Abbiamo cominciato a girare a metà settembre e terminato le riprese il 5 dicembre, quando la pandemia stava riprendendo forza. Mascherine, tamponi ogni tot giorni, e poi a un certo punto mi sono scoperto positivo ma asintomatico. Per non bloccare la produzione abbiamo deciso con Francesco Bonsembiante della Jole Film di continuare le riprese con me in smart-regia, isolato quindi, ma sempre alla regia. Non è stato per niente facile, ma la situazione, ha creato una solidarietà nel gruppo, per cui ognuno ha cercato di dare il meglio.

Come è la collaborazione con Marco Pettenello, co-sceneggiatore del film?

Abbiamo iniziato a scrivere la sceneggiatura nel 2018. Noi lavoriamo insieme, studiamo i luoghi, incontriamo la gente e poi scriviamo e mettiamo a confronto i testi. Avevamo finito la sceneggiatura ma poi è arrivato il Covid e abbiamo deciso di dialogare con la pandemia, interrogandoci sul destino della città.

Le moeche sono una leccornia stagionale. Sono natura, ma sono anche dei mostriciattoli con le loro zampette che si muovono mentre li infarini per friggerli… Per te cosa rappresentano?

Le moeche sono un piatto povero, ma ormai ricercato. Il pescatore di moeche fa un lavoro durissimo, ma non è mitizzato nel film, anche perché ora il frutto del suo lavoro va a finire sulle tavole dei turisti ricchi. Le moeche stesse quindi rappresentano la contraddizione: perché salvare il pescatore di moeche se è un lavoro durissimo e allo stesso tempo offre uno sfizio per i turisti?

Nel film si dice però: «I turisti magari no i torna, le moeche ghe sarà sempre»…
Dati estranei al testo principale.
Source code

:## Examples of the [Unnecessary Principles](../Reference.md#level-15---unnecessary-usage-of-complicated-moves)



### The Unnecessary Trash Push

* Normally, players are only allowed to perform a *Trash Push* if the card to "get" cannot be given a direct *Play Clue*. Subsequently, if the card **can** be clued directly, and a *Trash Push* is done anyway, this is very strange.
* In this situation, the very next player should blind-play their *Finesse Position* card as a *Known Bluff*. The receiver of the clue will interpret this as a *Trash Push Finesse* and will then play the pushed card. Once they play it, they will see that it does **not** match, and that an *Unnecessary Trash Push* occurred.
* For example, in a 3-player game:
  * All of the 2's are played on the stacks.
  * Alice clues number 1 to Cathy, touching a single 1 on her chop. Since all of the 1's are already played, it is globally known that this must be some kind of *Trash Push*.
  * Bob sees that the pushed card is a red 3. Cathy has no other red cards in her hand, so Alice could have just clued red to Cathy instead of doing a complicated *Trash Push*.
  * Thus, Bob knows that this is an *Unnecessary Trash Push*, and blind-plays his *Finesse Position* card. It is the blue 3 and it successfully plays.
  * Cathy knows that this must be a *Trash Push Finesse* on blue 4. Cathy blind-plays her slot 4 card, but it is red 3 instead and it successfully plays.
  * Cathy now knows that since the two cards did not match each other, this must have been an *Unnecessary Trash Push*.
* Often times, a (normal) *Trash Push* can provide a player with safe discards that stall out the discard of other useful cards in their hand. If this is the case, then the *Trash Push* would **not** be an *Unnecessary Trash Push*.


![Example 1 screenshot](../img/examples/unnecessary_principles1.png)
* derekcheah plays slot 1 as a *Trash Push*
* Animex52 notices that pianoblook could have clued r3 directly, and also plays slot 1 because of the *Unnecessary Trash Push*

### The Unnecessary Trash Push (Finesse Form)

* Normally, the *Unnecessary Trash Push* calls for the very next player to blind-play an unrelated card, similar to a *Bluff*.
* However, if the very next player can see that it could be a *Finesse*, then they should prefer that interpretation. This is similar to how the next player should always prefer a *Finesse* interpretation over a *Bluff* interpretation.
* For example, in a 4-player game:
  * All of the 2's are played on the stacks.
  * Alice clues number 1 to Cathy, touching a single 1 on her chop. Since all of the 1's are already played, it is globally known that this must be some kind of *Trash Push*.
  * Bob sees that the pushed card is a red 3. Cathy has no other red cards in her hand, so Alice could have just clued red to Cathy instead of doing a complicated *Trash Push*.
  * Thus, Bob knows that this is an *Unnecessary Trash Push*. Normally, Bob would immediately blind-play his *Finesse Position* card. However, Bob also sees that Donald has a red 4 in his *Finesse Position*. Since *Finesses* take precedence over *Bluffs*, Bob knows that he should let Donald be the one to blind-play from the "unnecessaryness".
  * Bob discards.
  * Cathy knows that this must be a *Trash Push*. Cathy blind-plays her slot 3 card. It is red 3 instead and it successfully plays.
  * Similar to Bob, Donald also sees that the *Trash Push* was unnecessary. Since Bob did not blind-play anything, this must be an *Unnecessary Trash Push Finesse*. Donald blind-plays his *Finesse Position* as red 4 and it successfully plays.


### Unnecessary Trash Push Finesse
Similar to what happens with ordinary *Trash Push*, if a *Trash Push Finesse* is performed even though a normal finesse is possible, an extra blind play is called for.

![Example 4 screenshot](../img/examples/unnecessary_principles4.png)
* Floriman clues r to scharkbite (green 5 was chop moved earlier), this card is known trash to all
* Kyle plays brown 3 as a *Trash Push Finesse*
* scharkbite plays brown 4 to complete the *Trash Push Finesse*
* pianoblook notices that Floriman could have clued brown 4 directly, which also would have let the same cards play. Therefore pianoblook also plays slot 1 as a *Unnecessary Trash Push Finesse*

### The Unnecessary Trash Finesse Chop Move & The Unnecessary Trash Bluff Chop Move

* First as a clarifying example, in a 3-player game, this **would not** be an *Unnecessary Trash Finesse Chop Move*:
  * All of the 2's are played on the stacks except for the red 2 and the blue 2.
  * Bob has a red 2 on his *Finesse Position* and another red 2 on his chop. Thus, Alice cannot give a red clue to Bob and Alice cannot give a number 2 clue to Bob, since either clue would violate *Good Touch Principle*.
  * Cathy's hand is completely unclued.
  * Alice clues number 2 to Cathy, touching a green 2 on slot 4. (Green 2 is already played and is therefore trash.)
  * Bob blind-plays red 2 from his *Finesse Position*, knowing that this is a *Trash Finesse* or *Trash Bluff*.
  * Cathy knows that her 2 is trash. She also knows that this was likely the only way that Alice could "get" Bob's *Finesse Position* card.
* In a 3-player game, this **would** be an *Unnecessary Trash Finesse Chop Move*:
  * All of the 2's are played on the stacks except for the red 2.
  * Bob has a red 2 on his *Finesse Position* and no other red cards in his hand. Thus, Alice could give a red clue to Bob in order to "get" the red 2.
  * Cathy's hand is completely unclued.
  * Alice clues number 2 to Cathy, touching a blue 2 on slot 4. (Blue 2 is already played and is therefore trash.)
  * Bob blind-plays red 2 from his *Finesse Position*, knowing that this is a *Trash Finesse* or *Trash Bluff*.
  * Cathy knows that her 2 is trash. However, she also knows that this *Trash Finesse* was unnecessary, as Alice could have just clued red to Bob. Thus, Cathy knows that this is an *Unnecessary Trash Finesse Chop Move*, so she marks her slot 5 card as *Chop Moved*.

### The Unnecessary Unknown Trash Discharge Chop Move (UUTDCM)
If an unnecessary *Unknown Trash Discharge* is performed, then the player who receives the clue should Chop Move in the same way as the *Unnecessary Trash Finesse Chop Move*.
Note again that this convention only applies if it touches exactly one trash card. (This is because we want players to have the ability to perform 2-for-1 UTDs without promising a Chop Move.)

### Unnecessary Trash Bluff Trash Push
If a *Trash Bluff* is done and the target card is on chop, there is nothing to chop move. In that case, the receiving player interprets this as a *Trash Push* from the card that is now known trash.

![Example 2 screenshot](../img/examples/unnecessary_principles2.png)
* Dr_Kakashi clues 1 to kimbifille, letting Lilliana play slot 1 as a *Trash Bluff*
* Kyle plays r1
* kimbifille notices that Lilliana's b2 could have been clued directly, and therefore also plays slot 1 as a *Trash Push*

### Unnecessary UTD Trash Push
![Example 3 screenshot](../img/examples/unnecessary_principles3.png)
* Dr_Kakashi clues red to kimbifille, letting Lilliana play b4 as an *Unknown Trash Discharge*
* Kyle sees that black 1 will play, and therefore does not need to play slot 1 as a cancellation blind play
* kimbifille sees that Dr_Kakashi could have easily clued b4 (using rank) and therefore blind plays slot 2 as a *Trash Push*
Abbiamo cercato di rompere con gli stereotipi: il pescatore non è una figura mitica sullo sfondo della laguna, ma un lavoro duro che non rappresenta il futuro, quindi perché salvarlo? E l’imprenditore non è un bastardo, però non si può continuare a consumare le nostre bellezze e farne oggetti per il mercato. Sono due fratelli, che si scontrano intorno all’idea di cosa fare della casa. La casa è il centro della storia. Senza la gente comune la città non riprende a vivere. Non c’è nostalgia ma la difficoltà ad accettare che la città sia diventata inaccessibile per chi ci lavora. Bisogna diversificare quell’economia, pensare alle alternative.

Nel comunicato stampa, si parla di una Venezia «che si sente scomparire, che non sa dove andare, ma trova ancora la forza di esistere e di parlare, a sé e al mondo». L’immagine di Venezia, talvolta languida e distante, rimane comunque al centro, con una visione affascinante e diversa dei suoi paesaggi: i notturni, le calli strette, il senso dello spopolamento…Questa volta Matteo Calore ha avuto la direzione della fotografia, e ha fatto delle scelte molto coraggiose, utilizzando lenti anamorfiche per dare fluidità alle immagini della laguna, allo stesso tempo lavorando con la camera a mano.

Con risultati davvero notevoli. Un film così veneziano e fatto da veneti, ma non ho visto il logo della Regione o della Film Commission

Devo ringraziare Francesco Bonsembiante se il film si è fatto con tutte le tensioni, i ritardi, il Covid, lui ha avuto coraggio di andare avanti anche nell’incredibile assenza della Regione Veneto.